Galeyi Beygurt (Qaleyi Bəyqurt), also known as Galey-Bughurt (Qəley-Buğurt) or simply Bughurt fortress (Buğurt qalası) is a historic monument located 20 km north-east of the center of Shamakhi city.

==Location==
The fortress is located at the summit of the mountain near Galeybughurd village and 1,600 meters above the sea level. The mountain, where the fortress is located is surrounded by Maiden Tower and Cangi mountain from the south, Tana mountain and the Alchalı Pir forest from the east, Mount Ulguc from the north and Galadarasi from the west.

==History==
It is unknown when the fortress was built. It is believed that the history of the fortress dates back to XIII century. It is often referred to in the sources of the XV century.

===During Shirvanshahs===
The fortress was a shelter for Shirvanshah during Mongol conquest. It was also used during the period of Shirvanshah Kequbad and Kavus. When Shah Ismayil attacked Shirvan in 1509, Shirvanshah Shaykhshah was defended at Bughurt fortress.

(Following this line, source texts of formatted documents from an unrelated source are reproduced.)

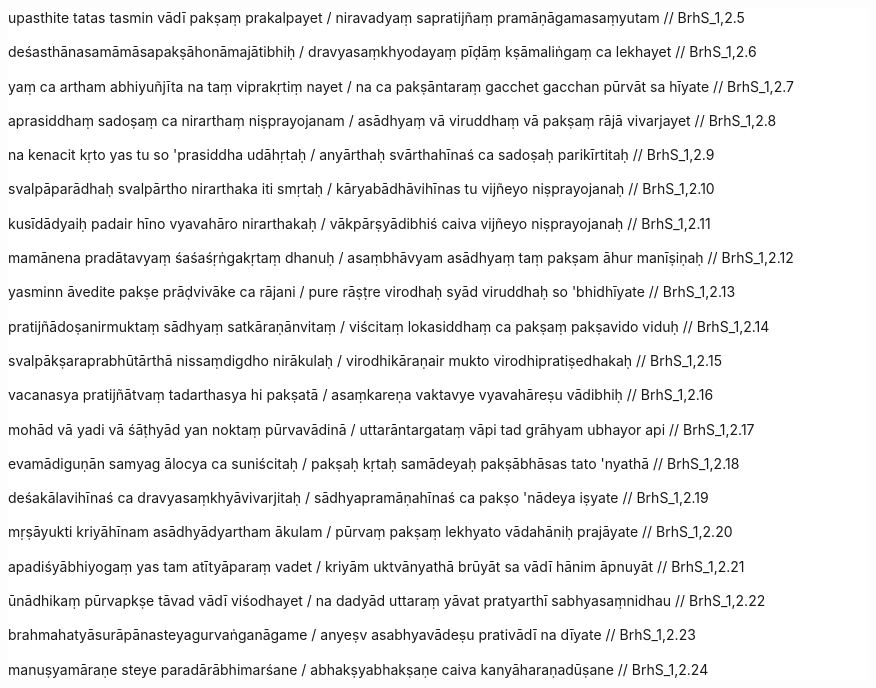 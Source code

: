 upasthite tatas tasmin vādī pakṣaṃ prakalpayet /
niravadyaṃ sapratijñaṃ pramāṇāgamasaṃyutam // BrhS_1,2.5

deśasthānasamāmāsapakṣāhonāmajātibhiḥ /
dravyasaṃkhyodayaṃ pīḍāṃ kṣāmaliṅgaṃ ca lekhayet // BrhS_1,2.6

yaṃ ca artham abhiyuñjīta na taṃ viprakṛtiṃ nayet /
na ca pakṣāntaraṃ gacchet gacchan pūrvāt sa hīyate // BrhS_1,2.7

aprasiddhaṃ sadoṣaṃ ca nirarthaṃ niṣprayojanam /
asādhyaṃ vā viruddhaṃ vā pakṣaṃ rājā vivarjayet // BrhS_1,2.8

na kenacit kṛto yas tu so 'prasiddha udāhṛtaḥ /
anyārthaḥ svārthahīnaś ca sadoṣaḥ parikīrtitaḥ // BrhS_1,2.9

svalpāparādhaḥ svalpārtho nirarthaka iti smṛtaḥ /
kāryabādhāvihīnas tu vijñeyo niṣprayojanaḥ // BrhS_1,2.10

kusīdādyaiḥ padair hīno vyavahāro nirarthakaḥ /
vākpārṣyādibhiś caiva vijñeyo niṣprayojanaḥ // BrhS_1,2.11

mamānena pradātavyaṃ śaśaśṛṅgakṛtaṃ dhanuḥ /
asaṃbhāvyam asādhyaṃ taṃ pakṣam āhur manīṣiṇaḥ // BrhS_1,2.12

yasminn āvedite pakṣe prāḍvivāke ca rājani /
pure rāṣṭre virodhaḥ syād viruddhaḥ so 'bhidhīyate // BrhS_1,2.13

pratijñādoṣanirmuktaṃ sādhyaṃ satkāraṇānvitaṃ /
viścitaṃ lokasiddhaṃ ca pakṣaṃ pakṣavido viduḥ // BrhS_1,2.14

svalpākṣaraprabhūtārthā nissaṃdigdho nirākulaḥ /
virodhikāraṇair mukto virodhipratiṣedhakaḥ // BrhS_1,2.15

vacanasya pratijñātvaṃ tadarthasya hi pakṣatā /
asaṃkareṇa vaktavye vyavahāreṣu vādibhiḥ // BrhS_1,2.16

mohād vā yadi vā śāṭhyād yan noktaṃ pūrvavādinā /
uttarāntargataṃ vāpi tad grāhyam ubhayor api // BrhS_1,2.17

evamādiguṇān samyag ālocya ca suniścitaḥ /
pakṣaḥ kṛtaḥ samādeyaḥ pakṣābhāsas tato 'nyathā // BrhS_1,2.18

deśakālavihīnaś ca dravyasaṃkhyāvivarjitaḥ /
sādhyapramāṇahīnaś ca pakṣo 'nādeya iṣyate // BrhS_1,2.19

mṛṣāyukti kriyāhīnam asādhyādyartham ākulam /
pūrvaṃ pakṣaṃ lekhyato vādahāniḥ prajāyate // BrhS_1,2.20

apadiśyābhiyogaṃ yas tam atītyāparaṃ vadet /
kriyām uktvānyathā brūyāt sa vādī hānim āpnuyāt // BrhS_1,2.21

ūnādhikaṃ pūrvapkṣe tāvad vādī viśodhayet /
na dadyād uttaraṃ yāvat pratyarthī sabhyasaṃnidhau // BrhS_1,2.22

brahmahatyāsurāpānasteyagurvaṅganāgame /
anyeṣv asabhyavādeṣu prativādī na dīyate // BrhS_1,2.23

manuṣyamāraṇe steye paradārābhimarśane /
abhakṣyabhakṣaṇe caiva kanyāharaṇadūṣane // BrhS_1,2.24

In 1518 the Safavid armies attacked Shirvan under the leadership of Alqas Mirza Safavid. Shahrukh and lawyer Hussein Bey, who retreated into the Bughurt fortress, could resist the Safavids for several months. Also, at that time, the treasury of the Shirvanshahs was kept at the Bughurt fortress.

===During Safavids===
According to Iskandar Munshi’s writings, during these wars both Gulustan and Bugurt fortresses was destroyed by the order of Tahmasp. During march of Suleiman the Magnificent to Shirvan, Abdollah Khan was beylerbey of Shirvan. At this time, the head of the Turkish troops, Gasim Bey used Bugurt fortress as a defensive point. It proves Iskandar Munshi's claim wrong. The fortress was until late XVII century.